#### BRIEF:
Give a verbatim quotation of every record.

*** Opening STORED DATA ***

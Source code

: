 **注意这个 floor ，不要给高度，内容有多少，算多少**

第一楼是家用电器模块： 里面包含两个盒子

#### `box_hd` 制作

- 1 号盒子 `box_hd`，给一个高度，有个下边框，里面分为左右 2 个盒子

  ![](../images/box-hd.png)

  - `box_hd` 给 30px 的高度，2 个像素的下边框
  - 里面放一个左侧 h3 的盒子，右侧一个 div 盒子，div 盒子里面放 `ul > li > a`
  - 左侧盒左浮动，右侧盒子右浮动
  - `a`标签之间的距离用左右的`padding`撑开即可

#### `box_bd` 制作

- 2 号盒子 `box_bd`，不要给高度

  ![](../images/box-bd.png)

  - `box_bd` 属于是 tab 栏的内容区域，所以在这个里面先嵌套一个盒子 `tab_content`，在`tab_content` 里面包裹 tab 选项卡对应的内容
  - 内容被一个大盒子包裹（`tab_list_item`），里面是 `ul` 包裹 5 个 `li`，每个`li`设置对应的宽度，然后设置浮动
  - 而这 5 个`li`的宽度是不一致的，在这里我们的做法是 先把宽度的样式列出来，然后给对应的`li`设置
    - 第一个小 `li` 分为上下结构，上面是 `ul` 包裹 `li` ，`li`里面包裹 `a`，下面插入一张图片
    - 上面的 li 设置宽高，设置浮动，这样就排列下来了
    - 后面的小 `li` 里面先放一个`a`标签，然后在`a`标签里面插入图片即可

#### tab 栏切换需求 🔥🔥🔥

*** Closing STORED DATA ***

#### ANSWER FOR THIS EXERCISE:
Source code

: **注意这个 floor ，不要给高度，内容有多少，算多少**

第一楼是家用电器模块： 里面包含两个盒子

#### `box_hd` 制作

- 1 号盒子 `box_hd`，给一个高度，有个下边框，里面分为左右 2 个盒子

  ![](../images/box-hd.png)

  - `box_hd` 给 30px 的高度，2 个像素的下边框
  - 里面放一个左侧 h3 的盒子，右侧一个 div 盒子，div 盒子里面放 `ul > li > a`
  - 左侧盒左浮动，右侧盒子右浮动
  - `a`标签之间的距离用左右的`padding`撑开即可

#### `box_bd` 制作

- 2 号盒子 `box_bd`，不要给高度

  ![](../images/box-bd.png)

  - `box_bd` 属于是 tab 栏的内容区域，所以在这个里面先嵌套一个盒子 `tab_content`，在`tab_content` 里面包裹 tab 选项卡对应的内容
  - 内容被一个大盒子包裹（`tab_list_item`），里面是 `ul` 包裹 5 个 `li`，每个`li`设置对应的宽度，然后设置浮动
  - 而这 5 个`li`的宽度是不一致的，在这里我们的做法是 先把宽度的样式列出来，然后给对应的`li`设置
    - 第一个小 `li` 分为上下结构，上面是 `ul` 包裹 `li` ，`li`里面包裹 `a`，下面插入一张图片
    - 上面的 li 设置宽高，设置浮动，这样就排列下来了
    - 后面的小 `li` 里面先放一个`a`标签，然后在`a`标签里面插入图片即可

#### tab 栏切换需求 🔥🔥🔥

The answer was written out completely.